«Là où nous ne sommes pas en capacité de l’emporter, là où La France insoumise est en tête, la meilleure des solutions, c’est soit le retrait, soit le maintien», affirme François Hollande, ancien président de la République et député socialiste, sur France Inter, lundi 16 mars, au lendemain du premier tour des élections municipales. L’ancien chef d’État souligne qu’il ne s’agit pas d’une «consigne», mais d’un «avis». Selon lui, «les dynamiques électorales se construisent entre les deux tours et la clarté, c’est une dynamique». «La clarté, c’est de dire on ne fait pas d’alliance et on mobilise tous les électeurs qui veulent faire gagner la gauche», ajoute-t-il.
Une réponse directe à LFI qui «tend la main» aux autres listes «partout où la droite et l’extrême droite menacent». François Hollande s’aligne avec les consignes d’Olivier Faure. «C’est déjà bien qu’il ait pu dire qu’il ne fallait pas d’accord. Maintenant, il faudra qu’il utilise toute son autorité, si elle existe, pour faire en sorte que la position que je viens de définir soit suivie», lance l’ancien président.
«LFI n’est pas en capacité de gagner» d’autres villes
S’il reconnaît «une certaine poussée» des listes insoumises, François Hollande assure qu’à l’issue du second tour, «quand on fera le compte (…) on verra que c’est le Parti socialiste et les Écologistes qui ont gagné le plus de ville». «LFI n’est pas en capacité de gagner» des villes hormis «ce qui est déjà gagné, c’est-à-dire Saint-Denis et potentiellement Roubaix», estime le député de Corrèze. «Les surprises viennent de Paris, Lyon, Marseille, là où il n’était pas attendu que la gauche hors LFI arrive en tête», ajoute-t-il.

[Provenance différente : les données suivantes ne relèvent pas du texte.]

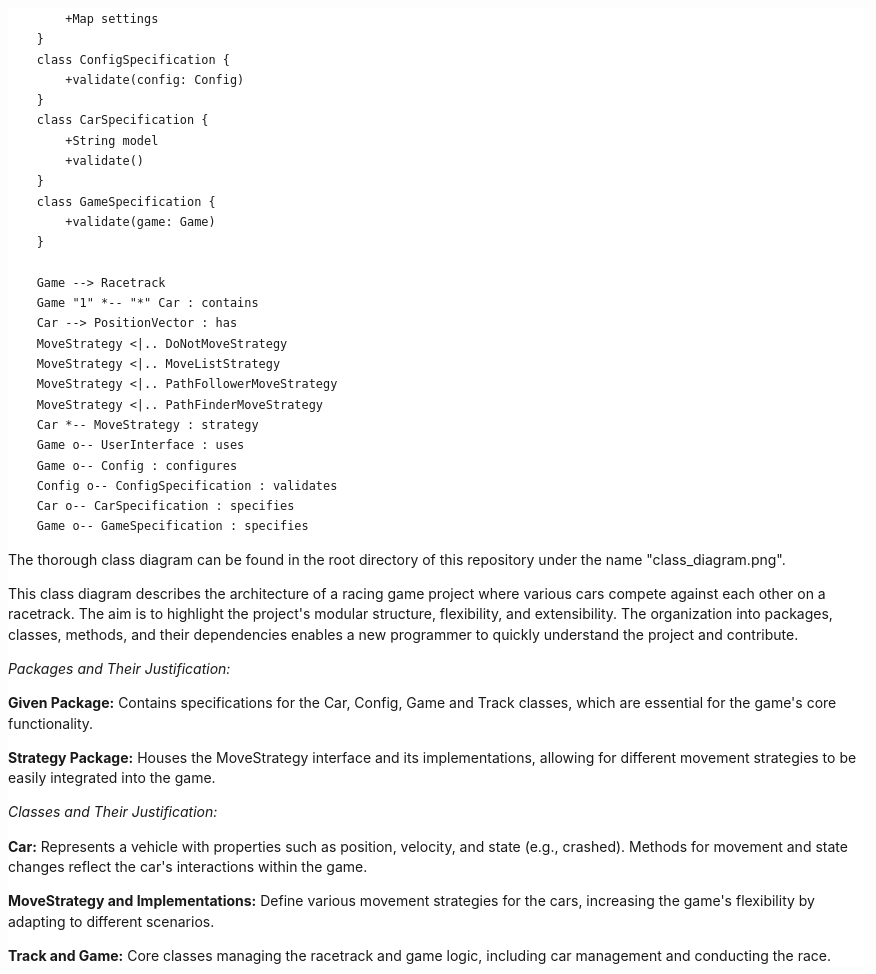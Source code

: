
 ```mermaid
        +Map settings
    }
    class ConfigSpecification {
        +validate(config: Config)
    }
    class CarSpecification {
        +String model
        +validate()
    }
    class GameSpecification {
        +validate(game: Game)
    }

    Game --> Racetrack
    Game "1" *-- "*" Car : contains
    Car --> PositionVector : has
    MoveStrategy <|.. DoNotMoveStrategy
    MoveStrategy <|.. MoveListStrategy
    MoveStrategy <|.. PathFollowerMoveStrategy
    MoveStrategy <|.. PathFinderMoveStrategy
    Car *-- MoveStrategy : strategy
    Game o-- UserInterface : uses
    Game o-- Config : configures
    Config o-- ConfigSpecification : validates
    Car o-- CarSpecification : specifies
    Game o-- GameSpecification : specifies
```

The thorough class diagram can be found in the root directory of this repository under the name "class_diagram.png".

This class diagram describes the architecture of a racing game project where various cars compete against each other on a racetrack. The aim is to highlight the project's modular structure, flexibility, and extensibility. The organization into packages, classes, methods, and their dependencies enables a new programmer to quickly understand the project and contribute.

*Packages and Their Justification:*

**Given Package:** Contains specifications for the Car, Config, Game and Track classes, which are essential for the game's core functionality.

**Strategy Package:** Houses the MoveStrategy interface and its implementations, allowing for different movement strategies to be easily integrated into the game.


*Classes and Their Justification:*

**Car:** Represents a vehicle with properties such as position, velocity, and state (e.g., crashed). Methods for movement and state changes reflect the car's interactions within the game.

**MoveStrategy and Implementations:** Define various movement strategies for the cars, increasing the game's flexibility by adapting to different scenarios.

**Track and Game:** Core classes managing the racetrack and game logic, including car management and conducting the race.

Selon lui, «ce scrutin est intéressant, parce qu’il montre qu’il y a un plafonnement de l’extrême droite et de La France insoumise», car il anticipe la défaite de La France insoumise et du Rassemblement national dans des villes où «ils avaient imaginé l’emporter». «Ça veut dire qu’au moment de choisir son maire et demain au moment de choisir son président, les Français ont un moment de réflexion et plutôt un bon réflexe», assure François Hollande.